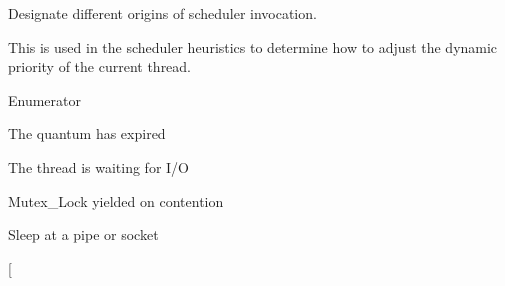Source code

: Designate different origins of scheduler invocation. 

This is used in the scheduler heuristics to determine how to adjust the dynamic priority of the current thread. \begin{Desc}
\item[Enumerator]\par
\begin{description}
\item[{\em 
S\+C\+H\+E\+D\+\_\+\+Q\+U\+A\+N\+T\+UM\hypertarget{group__scheduler_ggaad787d8d80312ffca3c0f197b3a25fbea99764e3e8f3195b33e888c816c9a0207}{}\label{group__scheduler_ggaad787d8d80312ffca3c0f197b3a25fbea99764e3e8f3195b33e888c816c9a0207}
}]The quantum has expired \item[{\em 
S\+C\+H\+E\+D\+\_\+\+IO\hypertarget{group__scheduler_ggaad787d8d80312ffca3c0f197b3a25fbeaa19b25dfae8d75a5900bb23a1f6c64d8}{}\label{group__scheduler_ggaad787d8d80312ffca3c0f197b3a25fbeaa19b25dfae8d75a5900bb23a1f6c64d8}
}]The thread is waiting for I/O \item[{\em 
S\+C\+H\+E\+D\+\_\+\+M\+U\+T\+EX\hypertarget{group__scheduler_ggaad787d8d80312ffca3c0f197b3a25fbea7d3764881e09d1f0dbf2d8ef09640a37}{}\label{group__scheduler_ggaad787d8d80312ffca3c0f197b3a25fbea7d3764881e09d1f0dbf2d8ef09640a37}
}]Mutex\+\_\+\+Lock yielded on contention \item[{\em 
S\+C\+H\+E\+D\+\_\+\+P\+I\+PE\hypertarget{group__scheduler_ggaad787d8d80312ffca3c0f197b3a25fbea5f78cf7f43e406215d39f936fa99fd5a}{}\label{group__scheduler_ggaad787d8d80312ffca3c0f197b3a25fbea5f78cf7f43e406215d39f936fa99fd5a}
}]Sleep at a pipe or socket \item[{\em 
}
\end{description}
\end{Desc}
|---|
Using the listing above, pull out all lines that hold the word "thread".

This is used in the scheduler heuristics to determine how to adjust the dynamic priority of the current thread. \begin{Desc}
}]The thread is waiting for I/O \item[{\em 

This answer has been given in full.